WHAT IS NEEDED:
Determine how many lines of the material hold the word "multivector", and answer with the number only.
»»
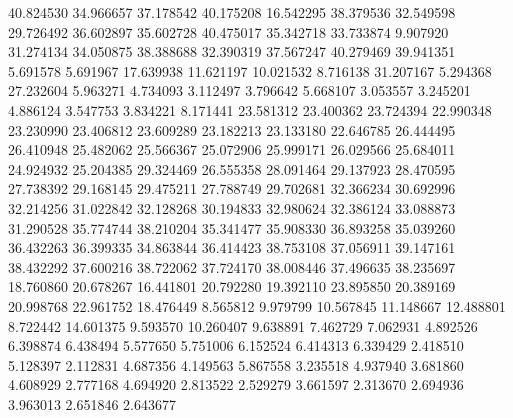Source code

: 40.824530
34.966657
37.178542
40.175208
16.542295
38.379536
32.549598
29.726492
36.602897
35.602728
40.475017
35.342718
33.733874
9.907920
31.274134
34.050875
38.388688
32.390319
37.567247
40.279469
39.941351
5.691578
5.691967
17.639938
11.621197
10.021532
8.716138
31.207167
5.294368
27.232604
5.963271
4.734093
3.112497
3.796642
5.668107
3.053557
3.245201
4.886124
3.547753
3.834221
8.171441
23.581312
23.400362
23.724394
22.990348
23.230990
23.406812
23.609289
23.182213
23.133180
22.646785
26.444495
26.410948
25.482062
25.566367
25.072906
25.999171
26.029566
25.684011
24.924932
25.204385
29.324469
26.555358
28.091464
29.137923
28.470595
27.738392
29.168145
29.475211
27.788749
29.702681
32.366234
30.692996
32.214256
31.022842
32.128268
30.194833
32.980624
32.386124
33.088873
31.290528
35.774744
38.210204
35.341477
35.908330
36.893258
35.039260
36.432263
36.399335
34.863844
36.414423
38.753108
37.056911
39.147161
38.432292
37.600216
38.722062
37.724170
38.008446
37.496635
38.235697
18.760860
20.678267
16.441801
20.792280
19.392110
23.895850
20.389169
20.998768
22.961752
18.476449
8.565812
9.979799
10.567845
11.148667
12.488801
8.722442
14.601375
9.593570
10.260407
9.638891
7.462729
7.062931
4.892526
6.398874
6.438494
5.577650
5.751006
6.152524
6.414313
6.339429
2.418510
5.128397
2.112831
4.687356
4.149563
5.867558
3.235518
4.937940
3.681860
4.608929
2.777168
4.694920
2.813522
2.529279
3.661597
2.313670
2.694936
3.963013
2.651846
2.643677
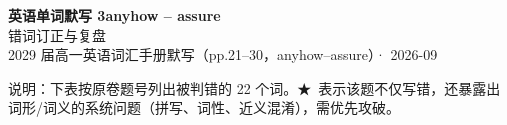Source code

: \documentclass[11pt,a4paper]{article}
\newcommand{\STAR}{\textcolor{wrongred}{\starfont ★}}
\begin{document}
\begin{center}
{\LARGE\bfseries 英语单词默写 3\quad anyhow -- assure}\\[0.25em]
{\large 错词订正与复盘}\\[0.35em]
{\footnotesize 2029 届高一英语词汇手册默写（pp.21--30，anyhow--assure）· 2026-09}
\end{center}

\vspace{-0.2em}
\noindent{\color{rulegray}\rule{\textwidth}{0.8pt}}

\vspace{0.7em}
\noindent{}

\vspace{0.8em}
\noindent 说明：下表按原卷题号列出被判错的 22 个词。\STAR\ 表示该题不仅写错，还暴露出词形/词义的系统问题（拼写、词性、近义混淆），需优先攻破。
\end{document}
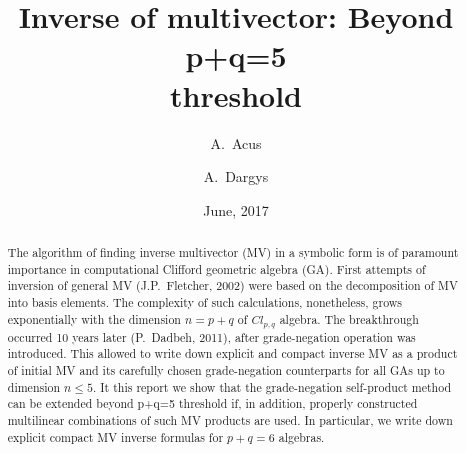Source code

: \documentclass{birkjour}
\begin{document}

\title[Inverse of  multivector: Beyond p+q=5]
 {Inverse of  multivector: Beyond p+q=5\\ threshold}

\author{A.~Acus}
\address{Institute of Theoretical Physics and Astronomy,\br
Vilnius University,\br Saul{\.e}tekio 3, LT-10257 Vilnius,
Lithuania} 

\author{A.~Dargys}

\address{%
Center for Physical Sciences and Technology,\br Semiconductor
Physics Institute,\br Saul{\.e}tekio 3, LT-10257 Vilnius,
Lithuania}



\date{June, 2017}


\begin{abstract}
The algorithm of finding inverse multivector (MV) in a symbolic
form is of paramount importance in computational Clifford
geometric algebra (GA). First attempts of inversion of general MV 
(J.P.~Fletcher, 2002) were based on the decomposition of MV into
basis elements. The complexity of such calculations, nonetheless,
grows exponentially with the dimension $n=p+q$ of $Cl_{p,q}$
algebra. The breakthrough occurred 10 years later (P.~Dadbeh,
2011), after grade-negation operation was introduced. This allowed
to write down  explicit and compact inverse MV as a product of
initial MV and its carefully chosen grade-negation counterparts
for all GAs up to dimension $n\le5$.  It this report we show that
the grade-negation self-product method can be extended beyond
p+q=5 threshold if, in addition, properly constructed multilinear
combinations of such MV products are used. In particular, we write
down explicit compact MV inverse formulas for $p+q=6$ algebras.
\end{abstract}

\maketitle
\end{document}
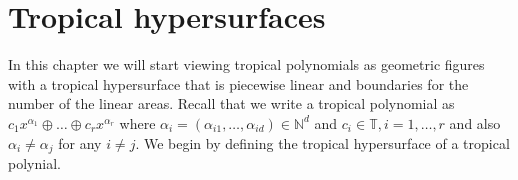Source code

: \documentclass{article}
\theoremstyle{definition}
\newtheorem{lemma}[theorem]{Lemma}
\newtheorem{definition}[theorem]{Definition}
\begin{document}
\newpage

%

\section{Tropical hypersurfaces}
\label{sec:tropical_hypersurfaces}

In this chapter we will start viewing tropical polynomials as geometric figures with a tropical hypersurface that is piecewise linear and boundaries for the number of the linear areas. Recall that we write a tropical polynomial as $c_1 x^{\alpha_1} \oplus \dots \oplus c_r x^{\alpha_r}$ where $\alpha_i = (\alpha_{i1}, \dots , \alpha_{id}) \in \mathbb{N}^{d}$ and $c_i \in \mathbb{T}, i=1, \dots , r$ and also $\alpha_i \neq \alpha_j$ for any $i \neq j$. We begin by defining the tropical hypersurface of a tropical polynial. 
 
\end{document}
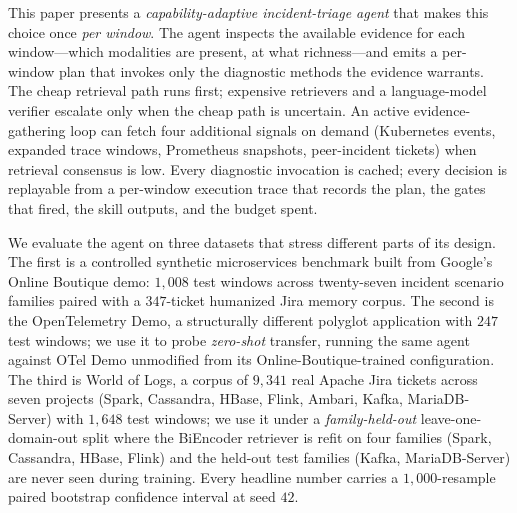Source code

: This paper presents a \emph{capability-adaptive incident-triage agent} that makes this choice once \emph{per window}. The agent inspects the available evidence for each window---which modalities are present, at what richness---and emits a per-window plan that invokes only the diagnostic methods the evidence warrants. The cheap retrieval path runs first; expensive retrievers and a language-model verifier escalate only when the cheap path is uncertain. An active evidence-gathering loop can fetch four additional signals on demand (Kubernetes events, expanded trace windows, Prometheus snapshots, peer-incident tickets) when retrieval consensus is low. Every diagnostic invocation is cached; every decision is replayable from a per-window execution trace that records the plan, the gates that fired, the skill outputs, and the budget spent.

We evaluate the agent on three datasets that stress different parts of its design. The first is a controlled synthetic microservices benchmark built from Google's Online Boutique demo: $1{,}008$ test windows across twenty-seven incident scenario families paired with a $347$-ticket humanized Jira memory corpus. The second is the OpenTelemetry Demo, a structurally different polyglot application with $247$ test windows; we use it to probe \emph{zero-shot} transfer, running the same agent against OTel Demo unmodified from its Online-Boutique-trained configuration. The third is World of Logs, a corpus of $9{,}341$ real Apache Jira tickets across seven projects (Spark, Cassandra, HBase, Flink, Ambari, Kafka, MariaDB-Server) with $1{,}648$ test windows; we use it under a \emph{family-held-out} leave-one-domain-out split where the BiEncoder retriever is refit on four families (Spark, Cassandra, HBase, Flink) and the held-out test families (Kafka, MariaDB-Server) are never seen during training. Every headline number carries a $1{,}000$-resample paired bootstrap confidence interval at seed $42$.

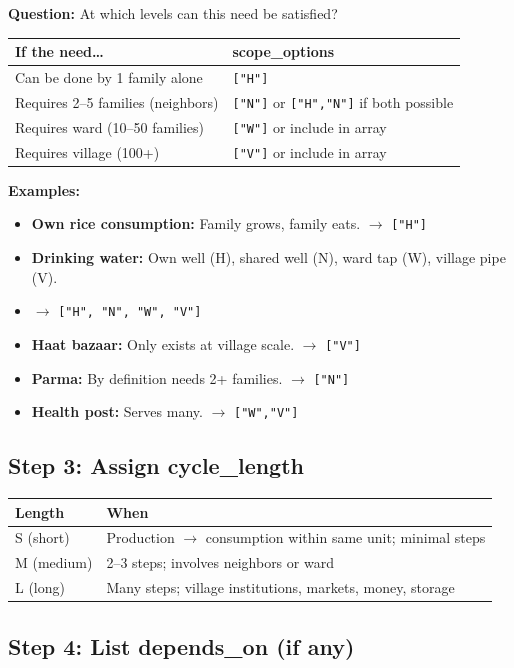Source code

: \documentclass[11pt,a4paper]{article}
\begin{document}
\textbf{Question:} At which levels can this need be satisfied?

\begin{tabular}{ll}
\hline
\textbf{If the need\ldots} & \textbf{scope\_options} \\
\hline
Can be done by 1 family alone & \texttt{["H"]} \\
Requires 2--5 families (neighbors) & \texttt{["N"]} or \texttt{["H","N"]} if both possible \\
Requires ward (10--50 families) & \texttt{["W"]} or include in array \\
Requires village (100+) & \texttt{["V"]} or include in array \\
\hline
\end{tabular}

\textbf{Examples:}
\begin{itemize}
    \item \textbf{Own rice consumption:} Family grows, family eats. $\rightarrow$ \texttt{["H"]}
    \item \textbf{Drinking water:} Own well (H), shared well (N), ward tap (W), village pipe (V).
    \item[] $\rightarrow$ \texttt{["H", "N", "W", "V"]}
    \item \textbf{Haat bazaar:} Only exists at village scale. $\rightarrow$ \texttt{["V"]}
    \item \textbf{Parma:} By definition needs 2+ families. $\rightarrow$ \texttt{["N"]}
    \item \textbf{Health post:} Serves many. $\rightarrow$ \texttt{["W","V"]}
\end{itemize}

\subsection{Step 3: Assign cycle\_length}

\begin{tabular}{ll}
\hline
\textbf{Length} & \textbf{When} \\
\hline
S (short) & Production $\rightarrow$ consumption within same unit; minimal steps \\
M (medium) & 2--3 steps; involves neighbors or ward \\
L (long) & Many steps; village institutions, markets, money, storage \\
\hline
\end{tabular}

\subsection{Step 4: List depends\_on (if any)}
\end{document}
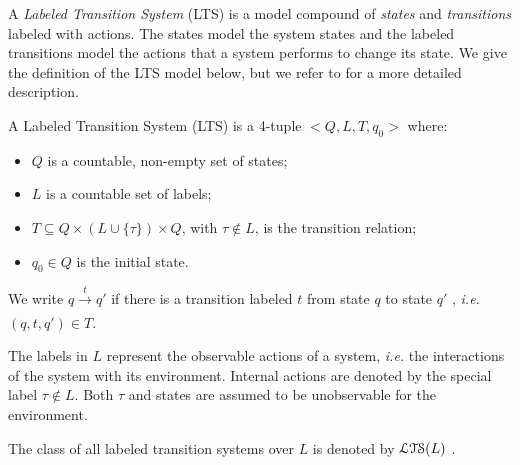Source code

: A \textit{Labeled Transition System} (LTS)
\cite{milner1980calculus} is a model compound of \emph{states}
and \emph{transitions} labeled with actions.  The states model
the system states and the labeled transitions model the actions
that a system performs to change its state.  We give the
definition of the LTS model below, but we refer to
\cite{Tre96,ltsTretmans} for a more detailed description.

\begin{definition}
    A Labeled Transition System (LTS) is a 4-tuple $<Q,L,T,q_0>$
    where:

    \begin{itemize}
    \item $Q$ is a countable, non-empty set of states;

    \item $L$ is a countable set of labels;

    \item $T \subseteq Q \times (L \cup \{\tau\}) \times Q$, with
    $\tau \not\in L$, is the transition relation;

    \item $q_0 \in Q$ is the initial state.

    \end{itemize}

    We write $q \xrightarrow[]{t} q'$ if there is a transition
    labeled $t$ from state $q$ to state $q'$ , \emph{i.e.} $(q,
    t, q') \in T$.

    The labels in $L$ represent the observable actions of a
    system, \emph{i.e.} the interactions of the system with its
    environment.  Internal actions are denoted by the special
    label $\tau \not\in L$. Both $\tau$ and states are assumed to
    be unobservable for the environment.

    The class of all labeled transition systems over $L$ is
    denoted by $\EuScript{LTS}(L)$ \cite{Tre96}.

	\label{def:lts}
\end{definition}

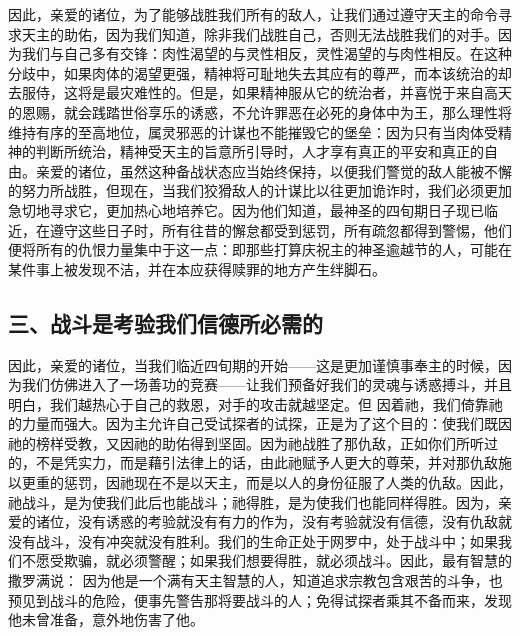 因此，亲爱的诸位，为了能够战胜我们所有的敌人，让我们通过遵守天主的命令寻求天主的助佑，因为我们知道，除非我们战胜自己，否则无法战胜我们的对手。因为我们与自己多有交锋：肉性渴望的与灵性相反，灵性渴望的与肉性相反。在这种分歧中，如果肉体的渴望更强，精神将可耻地失去其应有的尊严，而本该统治的却去服侍，这将是最灾难性的。但是，如果精神服从它的统治者，并喜悦于来自高天的恩赐，就会践踏世俗享乐的诱惑，不允许罪恶在必死的身体中为王，那么理性将维持有序的至高地位，属灵邪恶的计谋也不能摧毁它的堡垒：因为只有当肉体受精神的判断所统治，精神受天主的旨意所引导时，人才享有真正的平安和真正的自由。亲爱的诸位，虽然这种备战状态应当始终保持，以便我们警觉的敌人能被不懈的努力所战胜，但现在，当我们狡猾敌人的计谋比以往更加诡诈时，我们必须更加急切地寻求它，更加热心地培养它。因为他们知道，最神圣的四旬期日子现已临近，在遵守这些日子时，所有往昔的懈怠都受到惩罚，所有疏忽都得到警惕，他们便将所有的仇恨力量集中于这一点：即那些打算庆祝主的神圣逾越节的人，可能在某件事上被发现不洁，并在本应获得赎罪的地方产生绊脚石。\par


\subsection{三、战斗是考验我们信德所必需的}

因此，亲爱的诸位，当我们临近四旬期的开始——这是更加谨慎事奉主的时候，因为我们仿佛进入了一场善功的竞赛——让我们预备好我们的灵魂与诱惑搏斗，并且明白，我们越热心于自己的救恩，对手的攻击就越坚定。但 因着祂，我们倚靠祂的力量而强大。因为主允许自己受试探者的试探，正是为了这个目的：使我们既因祂的榜样受教，又因祂的助佑得到坚固。因为祂战胜了那仇敌，正如你们所听过的，不是凭实力，而是藉引法律上的话，由此祂赋予人更大的尊荣，并对那仇敌施以更重的惩罚，因祂现在不是以天主，而是以人的身份征服了人类的仇敌。因此，祂战斗，是为使我们此后也能战斗；祂得胜，是为使我们也能同样得胜。因为，亲爱的诸位，没有诱惑的考验就没有有力的作为，没有考验就没有信德，没有仇敌就没有战斗，没有冲突就没有胜利。我们的生命正处于网罗中，处于战斗中；如果我们不愿受欺骗，就必须警醒；如果我们想要得胜，就必须战斗。因此，最有智慧的撒罗满说： 因为他是一个满有天主智慧的人，知道追求宗教包含艰苦的斗争，也预见到战斗的危险，便事先警告那将要战斗的人；免得试探者乘其不备而来，发现他未曾准备，意外地伤害了他。\par

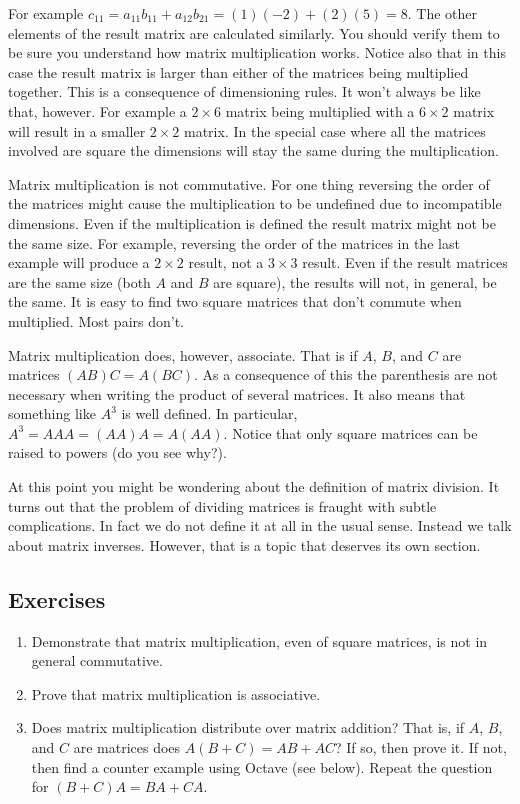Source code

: For example $c_{11} = a_{11}b_{11} + a_{12}b_{21} = (1)(-2) + (2)(5) = 8$. The other elements of
the result matrix are calculated similarly. You should verify them to be sure you understand how
matrix multiplication works. Notice also that in this case the result matrix is larger than
either of the matrices being multiplied together. This is a consequence of dimensioning rules.
It won't always be like that, however. For example a $2 \times 6$ matrix being multiplied with a
$6 \times 2$ matrix will result in a smaller $2 \times 2$ matrix. In the special case where all
the matrices involved are square the dimensions will stay the same during the multiplication.

Matrix multiplication is not commutative. For one thing reversing the order of the matrices
might cause the multiplication to be undefined due to incompatible dimensions. Even if the
multiplication is defined the result matrix might not be the same size. For example, reversing
the order of the matrices in the last example will produce a $2 \times 2$ result, not a $3
\times 3$ result. Even if the result matrices are the same size (both $A$ and $B$ are square),
the results will not, in general, be the same. It is easy to find two square matrices that don't
commute when multiplied. Most pairs don't.

Matrix multiplication does, however, associate. That is if $A$, $B$, and $C$ are matrices $(AB)C
= A(BC)$. As a consequence of this the parenthesis are not necessary when writing the product of
several matrices. It also means that something like $A^3$ is well defined. In particular, $A^3 =
AAA = (AA)A = A(AA)$. Notice that only square matrices can be raised to powers (do you see
why?).

At this point you might be wondering about the definition of matrix division. It turns out that
the problem of dividing matrices is fraught with subtle complications. In fact we do not define
it at all in the usual sense. Instead we talk about matrix inverses. However, that is a topic
that deserves its own section.

\subsection*{Exercises}

\begin{enumerate}

\item Demonstrate that matrix multiplication, even of square matrices, is not in general
  commutative.

\item Prove that matrix multiplication is associative.

\item Does matrix multiplication distribute over matrix addition? That is, if $A$, $B$, and $C$
  are matrices does $A(B + C) = AB + AC$? If so, then prove it. If not, then find a counter
  example using Octave (see below). Repeat the question for $(B + C)A = BA + CA$.

\end{enumerate}

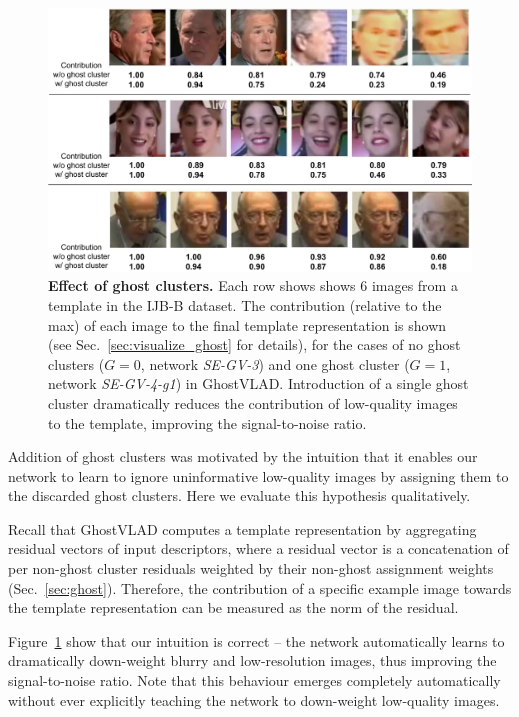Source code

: \documentclass[runningheads]{llncs}
\begin{document}
\begin{figure}[t]
   \begin{center}
         \includegraphics[width=0.90\columnwidth]{images/norm.pdf}
   \end{center}
%
   \caption{\textbf{Effect of ghost clusters.}
Each row shows shows 6 images from a template in the IJB-B dataset.
The contribution (relative to the max) of each image
to the final template representation is shown
(see Sec.~\ref{sec:visualize_ghost} for details),
for the cases of no ghost clusters ($G=0$, network \emph{SE-GV-3})
and one ghost cluster ($G=1$, network \emph{SE-GV-4-g1})
in GhostVLAD.
Introduction of a single ghost cluster dramatically reduces
the contribution of low-quality images to the template,
improving the signal-to-noise ratio.
}
    \label{fig:score}
%
\end{figure}

Addition of ghost clusters was motivated by the intuition
that it enables our network to learn to ignore uninformative
low-quality images by assigning them to the discarded ghost clusters.
Here we evaluate this hypothesis qualitatively.

Recall that GhostVLAD computes a template representation
by aggregating residual vectors of input descriptors,
where a residual vector is a concatenation of
per non-ghost cluster residuals
%
weighted by their non-ghost assignment weights (Sec.~\ref{sec:ghost}).
Therefore, the contribution of a specific example image towards
the template representation can be measured as the norm of the residual.

Figure~\ref{fig:score} show that our intuition is correct --
the network automatically learns to dramatically down-weight
blurry and low-resolution images, thus improving the signal-to-noise ratio.
Note that this behaviour emerges completely automatically
without ever explicitly teaching the network to down-weight low-quality
images.
\end{document}
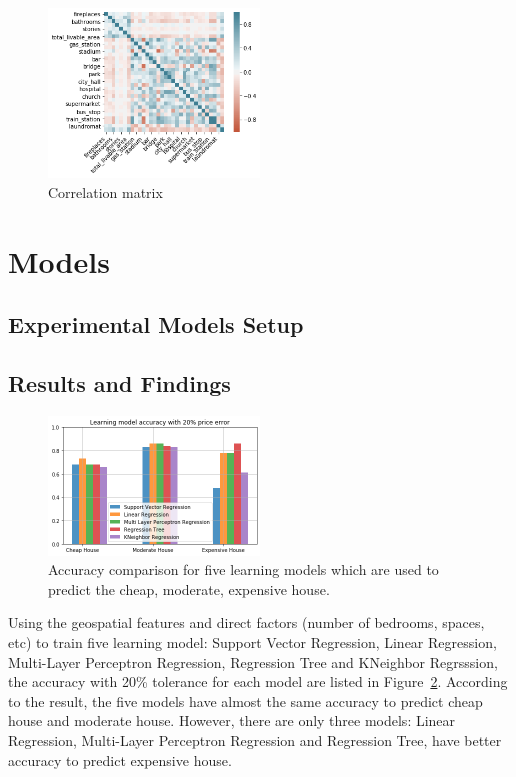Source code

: \documentclass[11pt,a4paper]{article}
\begin{document}
\begin{figure}[h]
\centering
\includegraphics[width=0.5\textwidth]{result-data/correlation_matrix}
\caption{Correlation matrix}
\label{fig:corr}
\end{figure}


\section{Models}

\subsection{Experimental Models Setup}

\subsection{Results and Findings}

\begin{figure}[h]
\includegraphics[width=0.5\textwidth]{result-data/tolerance20.png}
\caption{Accuracy comparison for five learning models which are used to predict the cheap, moderate, expensive house.}
\label{fig:tolerance20}
\centering
\end{figure}
Using the geospatial features and direct factors (number of bedrooms, spaces, etc) to train five learning model: Support Vector Regression, Linear Regression, Multi-Layer Perceptron Regression, Regression Tree and KNeighbor Regrsssion, the accuracy with 20\% tolerance for each model are listed in Figure~\ref{fig:tolerance20}. According to the result, the five models have almost the same accuracy to predict cheap house and moderate house. However, there are only three models: Linear Regression, Multi-Layer Perceptron Regression and Regression Tree, have better accuracy to predict expensive house. 
\end{document}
««
REPLY:
3